The Death of Berkely Muse


Told by John Mattingly

Originally appearing in Slackwater, Volume 4

They say the night before Berkely Muse was murdered, King and Muse were in a bar. When Harvey King decided he was going to go dredging, Berkely went with him. Normally Muse didn’t dredge with King, and I never saw him tonging out there with him much. The Navy had a restricted area where they would fire at practice targets, and the watermen couldn’t tong in that area during the day when the ranges were hot. So they come out at night and dredge what they called mussels or lumps. They could go out there and catch a load of oysters in nothing flat because there were a lot of offshore lumps out there with a lot of oysters on them. King and Muse dredged this area on the night Muse was shot.

I was out on the water that night. As a matter of fact, I was on the patrol boat Honga River. We were laying at Blackistone Island, and it was pre-planned what we were going to do that night. Captain Braun of the Louise Dee came down at four o’clock in the morning and got on the Honga River with my brother-in-law, Roger. Because Bruan wasn’t too familiar with the area, I captained the Louise Dee. The boat would probably do about ten miles an hour, because it must’ve been at least forty-five years old. She had a 110 Chrysler in her, and if you ran her over 2,000 RPM, she’d quit on you. I was just supposed to hang around the lower part of the Potomac River while they went up it.

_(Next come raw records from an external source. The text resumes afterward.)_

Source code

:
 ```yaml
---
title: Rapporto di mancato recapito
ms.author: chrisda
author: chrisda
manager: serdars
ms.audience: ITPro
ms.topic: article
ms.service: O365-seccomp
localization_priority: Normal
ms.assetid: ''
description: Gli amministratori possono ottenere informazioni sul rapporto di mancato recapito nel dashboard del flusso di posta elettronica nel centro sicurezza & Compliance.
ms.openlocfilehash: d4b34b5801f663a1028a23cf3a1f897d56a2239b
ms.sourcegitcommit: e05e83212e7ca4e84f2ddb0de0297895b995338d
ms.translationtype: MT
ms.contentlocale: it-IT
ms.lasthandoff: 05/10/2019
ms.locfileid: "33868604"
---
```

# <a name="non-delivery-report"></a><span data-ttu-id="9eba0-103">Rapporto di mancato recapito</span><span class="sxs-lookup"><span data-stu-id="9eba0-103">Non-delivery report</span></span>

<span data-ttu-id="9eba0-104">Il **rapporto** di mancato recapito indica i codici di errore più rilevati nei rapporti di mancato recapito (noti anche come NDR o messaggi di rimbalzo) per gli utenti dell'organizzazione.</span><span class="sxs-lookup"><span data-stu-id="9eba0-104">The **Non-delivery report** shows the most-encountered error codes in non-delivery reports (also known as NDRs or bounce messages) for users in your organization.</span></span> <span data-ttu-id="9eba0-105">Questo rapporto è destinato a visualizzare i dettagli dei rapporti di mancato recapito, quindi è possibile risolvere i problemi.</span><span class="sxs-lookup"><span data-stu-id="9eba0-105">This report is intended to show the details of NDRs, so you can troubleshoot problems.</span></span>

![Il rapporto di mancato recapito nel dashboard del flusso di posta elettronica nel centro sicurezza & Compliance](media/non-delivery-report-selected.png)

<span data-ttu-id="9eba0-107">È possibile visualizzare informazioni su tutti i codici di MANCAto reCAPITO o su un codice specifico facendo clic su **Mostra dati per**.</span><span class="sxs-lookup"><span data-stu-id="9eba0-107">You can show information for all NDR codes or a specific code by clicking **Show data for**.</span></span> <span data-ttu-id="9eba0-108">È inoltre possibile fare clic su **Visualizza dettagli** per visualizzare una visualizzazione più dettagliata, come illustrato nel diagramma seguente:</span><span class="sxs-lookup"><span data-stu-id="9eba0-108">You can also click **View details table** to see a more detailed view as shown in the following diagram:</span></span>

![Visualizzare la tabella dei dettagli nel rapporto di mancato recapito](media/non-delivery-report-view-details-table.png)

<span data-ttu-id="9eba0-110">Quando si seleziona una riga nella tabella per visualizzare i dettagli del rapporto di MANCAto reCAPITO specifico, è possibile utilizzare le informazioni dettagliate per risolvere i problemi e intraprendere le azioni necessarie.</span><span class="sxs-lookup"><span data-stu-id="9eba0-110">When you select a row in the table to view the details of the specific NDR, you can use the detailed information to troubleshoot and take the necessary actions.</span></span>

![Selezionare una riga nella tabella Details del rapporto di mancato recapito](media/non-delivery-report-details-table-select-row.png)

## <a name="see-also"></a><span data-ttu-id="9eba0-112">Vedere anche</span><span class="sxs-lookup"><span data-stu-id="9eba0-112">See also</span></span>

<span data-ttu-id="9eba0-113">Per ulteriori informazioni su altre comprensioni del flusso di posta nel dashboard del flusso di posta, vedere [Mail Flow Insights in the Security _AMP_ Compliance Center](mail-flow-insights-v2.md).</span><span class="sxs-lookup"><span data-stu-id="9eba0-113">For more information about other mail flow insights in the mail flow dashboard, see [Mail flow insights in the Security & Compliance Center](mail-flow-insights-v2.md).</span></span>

Howard Shenton was in charge that night, and when the Honga River had blown up one of her engines back, we all met at Cobb Island. The Honga River had blown up one of her engines when she was chasing Harvey King and Berkely Muse that night. Shenton had heard that Muse had been shot, and it was later determined that King had been shot, too. The story was that when he passed the pier in Monroe Bay, he [King] dumped Muse up on the pier and kept going on up the creek. Eventually, he got to his vehicle and drove himself to the hospital. 

I spent a lot of time looking for the dredges that had allegedly been thrown overboard but never did find them. There were a lot of unhappy people on the shores over there. But whatever happened and why it happened, I guess nobody will ever know.